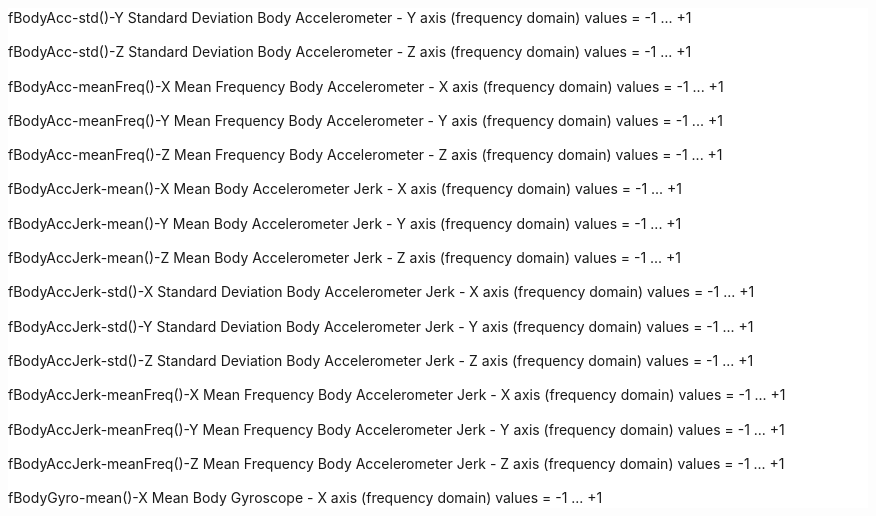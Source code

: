 fBodyAcc-std()-Y
	Standard Deviation Body Accelerometer - Y axis (frequency domain)
		values = -1 ... +1
		
fBodyAcc-std()-Z
	Standard Deviation Body Accelerometer - Z axis (frequency domain)
		values = -1 ... +1
		
fBodyAcc-meanFreq()-X
	Mean Frequency Body Accelerometer - X axis (frequency domain)
		values = -1 ... +1
		
fBodyAcc-meanFreq()-Y
	Mean Frequency Body Accelerometer - Y axis (frequency domain)
		values = -1 ... +1
		
fBodyAcc-meanFreq()-Z
	Mean Frequency Body Accelerometer - Z axis (frequency domain)
		values = -1 ... +1
		
fBodyAccJerk-mean()-X
	Mean Body Accelerometer Jerk - X axis (frequency domain)
		values = -1 ... +1
		
fBodyAccJerk-mean()-Y
	Mean Body Accelerometer Jerk - Y axis (frequency domain)
		values = -1 ... +1
		
fBodyAccJerk-mean()-Z
	Mean Body Accelerometer Jerk - Z axis (frequency domain)
		values = -1 ... +1
		
fBodyAccJerk-std()-X
	Standard Deviation Body Accelerometer Jerk - X axis (frequency domain)
		values = -1 ... +1
		
fBodyAccJerk-std()-Y
	Standard Deviation Body Accelerometer Jerk - Y axis (frequency domain)
		values = -1 ... +1
		
fBodyAccJerk-std()-Z
	Standard Deviation Body Accelerometer Jerk - Z axis (frequency domain)
		values = -1 ... +1
		
fBodyAccJerk-meanFreq()-X
	Mean Frequency Body Accelerometer Jerk - X axis (frequency domain)
		values = -1 ... +1
		
fBodyAccJerk-meanFreq()-Y
	Mean Frequency Body Accelerometer Jerk - Y axis (frequency domain)
		values = -1 ... +1
		
fBodyAccJerk-meanFreq()-Z
	Mean Frequency Body Accelerometer Jerk - Z axis (frequency domain)
		values = -1 ... +1
		
fBodyGyro-mean()-X
	Mean Body Gyroscope - X axis (frequency domain)
		values = -1 ... +1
━━━━━━━━
◆ TASK ITEM ◆
Show all lines in the entries above where the word "Deviation" appears.

◆ RESPONSE TO THE EXERCISE ◆
	Standard Deviation Body Accelerometer - Y axis (frequency domain)
	Standard Deviation Body Accelerometer - Z axis (frequency domain)
	Standard Deviation Body Accelerometer Jerk - X axis (frequency domain)
	Standard Deviation Body Accelerometer Jerk - Y axis (frequency domain)
	Standard Deviation Body Accelerometer Jerk - Z axis (frequency domain)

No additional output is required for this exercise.